:: Material for this exercise ::
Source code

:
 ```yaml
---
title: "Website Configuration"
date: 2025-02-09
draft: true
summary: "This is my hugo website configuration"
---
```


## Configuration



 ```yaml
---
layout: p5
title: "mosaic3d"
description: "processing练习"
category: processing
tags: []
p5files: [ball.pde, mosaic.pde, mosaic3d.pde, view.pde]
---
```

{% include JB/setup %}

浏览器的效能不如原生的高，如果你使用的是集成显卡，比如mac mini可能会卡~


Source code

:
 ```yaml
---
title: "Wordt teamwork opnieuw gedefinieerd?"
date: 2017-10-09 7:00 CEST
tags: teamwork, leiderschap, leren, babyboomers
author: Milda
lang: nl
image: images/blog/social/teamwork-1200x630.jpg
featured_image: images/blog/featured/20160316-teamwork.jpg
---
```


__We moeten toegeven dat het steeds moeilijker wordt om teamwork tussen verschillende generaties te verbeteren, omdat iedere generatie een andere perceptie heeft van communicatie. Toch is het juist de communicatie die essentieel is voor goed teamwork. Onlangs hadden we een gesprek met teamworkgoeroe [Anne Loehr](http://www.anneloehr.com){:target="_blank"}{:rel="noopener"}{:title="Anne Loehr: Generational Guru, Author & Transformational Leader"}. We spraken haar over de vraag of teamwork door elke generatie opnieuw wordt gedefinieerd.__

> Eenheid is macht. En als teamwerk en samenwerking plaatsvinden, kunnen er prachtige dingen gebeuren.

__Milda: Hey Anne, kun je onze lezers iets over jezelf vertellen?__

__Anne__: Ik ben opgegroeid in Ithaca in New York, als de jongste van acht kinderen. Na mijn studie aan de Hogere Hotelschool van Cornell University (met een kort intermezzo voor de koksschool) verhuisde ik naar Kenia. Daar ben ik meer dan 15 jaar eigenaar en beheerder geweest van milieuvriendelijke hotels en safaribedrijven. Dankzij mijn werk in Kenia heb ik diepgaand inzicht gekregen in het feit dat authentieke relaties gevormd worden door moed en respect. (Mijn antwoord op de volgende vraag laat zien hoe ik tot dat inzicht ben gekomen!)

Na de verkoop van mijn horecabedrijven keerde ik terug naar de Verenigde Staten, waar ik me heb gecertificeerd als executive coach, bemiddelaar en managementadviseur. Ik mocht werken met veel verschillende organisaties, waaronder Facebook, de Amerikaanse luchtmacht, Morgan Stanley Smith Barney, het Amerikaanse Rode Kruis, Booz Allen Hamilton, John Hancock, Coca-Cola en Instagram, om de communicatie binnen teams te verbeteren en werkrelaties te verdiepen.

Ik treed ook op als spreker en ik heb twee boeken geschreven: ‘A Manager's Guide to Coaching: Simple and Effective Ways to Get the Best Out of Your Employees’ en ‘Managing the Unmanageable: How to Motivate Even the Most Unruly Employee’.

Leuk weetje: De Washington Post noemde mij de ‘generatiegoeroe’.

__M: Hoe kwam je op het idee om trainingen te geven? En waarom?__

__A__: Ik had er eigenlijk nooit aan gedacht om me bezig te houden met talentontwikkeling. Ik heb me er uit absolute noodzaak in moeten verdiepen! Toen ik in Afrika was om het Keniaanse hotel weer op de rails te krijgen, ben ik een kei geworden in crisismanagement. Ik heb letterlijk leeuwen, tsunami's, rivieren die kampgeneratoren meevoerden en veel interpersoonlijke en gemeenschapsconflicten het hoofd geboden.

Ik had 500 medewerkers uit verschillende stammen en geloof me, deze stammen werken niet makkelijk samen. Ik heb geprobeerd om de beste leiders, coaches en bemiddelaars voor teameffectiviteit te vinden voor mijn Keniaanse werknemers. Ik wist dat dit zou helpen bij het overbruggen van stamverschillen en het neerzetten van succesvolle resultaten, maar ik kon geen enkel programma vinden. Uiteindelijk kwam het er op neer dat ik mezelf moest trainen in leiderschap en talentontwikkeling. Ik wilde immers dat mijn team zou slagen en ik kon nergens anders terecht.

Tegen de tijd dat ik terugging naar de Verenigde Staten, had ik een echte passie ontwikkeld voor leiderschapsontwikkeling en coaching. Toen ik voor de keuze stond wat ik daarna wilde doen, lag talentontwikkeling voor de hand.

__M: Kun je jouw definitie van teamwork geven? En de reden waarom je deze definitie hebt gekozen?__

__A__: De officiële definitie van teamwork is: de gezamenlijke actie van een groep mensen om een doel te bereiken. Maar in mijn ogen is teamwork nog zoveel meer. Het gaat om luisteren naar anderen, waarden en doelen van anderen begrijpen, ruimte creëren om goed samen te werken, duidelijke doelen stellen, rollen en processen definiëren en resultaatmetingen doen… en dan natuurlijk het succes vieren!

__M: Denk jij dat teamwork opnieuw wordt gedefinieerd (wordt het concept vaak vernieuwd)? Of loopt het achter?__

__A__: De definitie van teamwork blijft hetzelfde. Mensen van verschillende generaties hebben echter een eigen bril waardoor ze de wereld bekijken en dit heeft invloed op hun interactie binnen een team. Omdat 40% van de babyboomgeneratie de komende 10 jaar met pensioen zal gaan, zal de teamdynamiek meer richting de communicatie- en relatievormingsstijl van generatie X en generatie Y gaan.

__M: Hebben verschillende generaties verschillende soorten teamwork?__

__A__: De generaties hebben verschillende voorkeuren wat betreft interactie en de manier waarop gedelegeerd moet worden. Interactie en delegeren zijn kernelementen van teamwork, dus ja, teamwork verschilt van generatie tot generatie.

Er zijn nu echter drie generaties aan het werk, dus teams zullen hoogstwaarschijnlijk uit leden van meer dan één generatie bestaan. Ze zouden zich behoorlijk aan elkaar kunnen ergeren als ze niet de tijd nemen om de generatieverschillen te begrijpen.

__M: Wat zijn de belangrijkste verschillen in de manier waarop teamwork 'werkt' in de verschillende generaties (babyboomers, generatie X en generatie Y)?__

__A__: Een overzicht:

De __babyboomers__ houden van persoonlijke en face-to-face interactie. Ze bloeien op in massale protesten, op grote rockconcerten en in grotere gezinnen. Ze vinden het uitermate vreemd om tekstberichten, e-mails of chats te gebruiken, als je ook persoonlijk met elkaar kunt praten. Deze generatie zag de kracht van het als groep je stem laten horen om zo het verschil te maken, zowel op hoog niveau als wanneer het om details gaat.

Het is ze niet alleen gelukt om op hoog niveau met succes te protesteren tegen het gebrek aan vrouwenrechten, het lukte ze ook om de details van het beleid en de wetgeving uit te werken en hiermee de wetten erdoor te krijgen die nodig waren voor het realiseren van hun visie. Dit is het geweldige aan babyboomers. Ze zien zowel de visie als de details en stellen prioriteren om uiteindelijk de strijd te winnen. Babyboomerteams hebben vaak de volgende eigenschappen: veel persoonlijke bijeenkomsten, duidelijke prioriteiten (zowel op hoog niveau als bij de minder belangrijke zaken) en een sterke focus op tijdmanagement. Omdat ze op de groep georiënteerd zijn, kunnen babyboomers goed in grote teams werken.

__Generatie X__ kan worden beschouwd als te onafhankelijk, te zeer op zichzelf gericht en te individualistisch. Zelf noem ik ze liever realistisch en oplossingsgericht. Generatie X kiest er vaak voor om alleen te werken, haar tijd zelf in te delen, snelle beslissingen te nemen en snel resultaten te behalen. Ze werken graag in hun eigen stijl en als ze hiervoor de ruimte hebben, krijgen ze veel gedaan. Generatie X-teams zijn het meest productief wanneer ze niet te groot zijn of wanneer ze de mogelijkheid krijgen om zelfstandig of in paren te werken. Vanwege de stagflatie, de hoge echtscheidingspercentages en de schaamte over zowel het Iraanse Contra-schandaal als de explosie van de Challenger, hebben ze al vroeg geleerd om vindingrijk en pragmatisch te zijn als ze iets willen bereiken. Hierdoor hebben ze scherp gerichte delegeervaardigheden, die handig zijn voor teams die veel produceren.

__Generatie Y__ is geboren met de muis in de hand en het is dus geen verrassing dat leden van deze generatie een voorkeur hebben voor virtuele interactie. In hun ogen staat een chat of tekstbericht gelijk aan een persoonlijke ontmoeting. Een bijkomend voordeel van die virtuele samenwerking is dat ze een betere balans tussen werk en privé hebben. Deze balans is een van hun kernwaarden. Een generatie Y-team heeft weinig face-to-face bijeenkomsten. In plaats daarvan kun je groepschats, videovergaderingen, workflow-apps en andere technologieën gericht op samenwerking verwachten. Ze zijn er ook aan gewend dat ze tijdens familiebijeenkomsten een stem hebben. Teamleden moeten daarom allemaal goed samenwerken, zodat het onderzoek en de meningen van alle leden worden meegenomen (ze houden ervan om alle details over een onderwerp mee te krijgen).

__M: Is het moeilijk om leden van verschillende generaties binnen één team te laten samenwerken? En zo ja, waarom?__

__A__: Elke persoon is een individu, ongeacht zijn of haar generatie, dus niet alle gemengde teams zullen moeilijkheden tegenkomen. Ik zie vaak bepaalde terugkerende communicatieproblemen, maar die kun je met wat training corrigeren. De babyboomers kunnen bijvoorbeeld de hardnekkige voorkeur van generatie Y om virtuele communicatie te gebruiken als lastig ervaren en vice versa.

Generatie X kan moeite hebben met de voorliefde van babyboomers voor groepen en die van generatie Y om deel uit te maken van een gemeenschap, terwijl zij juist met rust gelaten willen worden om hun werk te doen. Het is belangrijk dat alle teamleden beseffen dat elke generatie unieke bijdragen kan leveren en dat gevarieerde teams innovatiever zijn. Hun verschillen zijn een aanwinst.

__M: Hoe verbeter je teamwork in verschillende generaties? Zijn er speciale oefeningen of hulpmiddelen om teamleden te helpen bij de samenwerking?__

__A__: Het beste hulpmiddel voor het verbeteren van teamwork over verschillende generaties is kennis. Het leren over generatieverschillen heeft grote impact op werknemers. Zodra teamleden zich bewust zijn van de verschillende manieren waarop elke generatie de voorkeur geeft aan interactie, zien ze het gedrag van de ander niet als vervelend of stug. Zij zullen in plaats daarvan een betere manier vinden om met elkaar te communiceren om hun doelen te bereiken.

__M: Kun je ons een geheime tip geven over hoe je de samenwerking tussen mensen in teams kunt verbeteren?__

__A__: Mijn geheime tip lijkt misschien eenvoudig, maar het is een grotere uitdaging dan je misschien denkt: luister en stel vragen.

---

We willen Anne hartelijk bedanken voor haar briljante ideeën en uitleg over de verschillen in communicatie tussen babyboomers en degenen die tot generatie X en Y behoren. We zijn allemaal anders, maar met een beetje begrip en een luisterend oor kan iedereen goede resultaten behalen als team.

:: About this exercise ::
Line count for the string "geheime": tally the lines of the records above that contain it and give only the result.

:: Exercise solution ::
2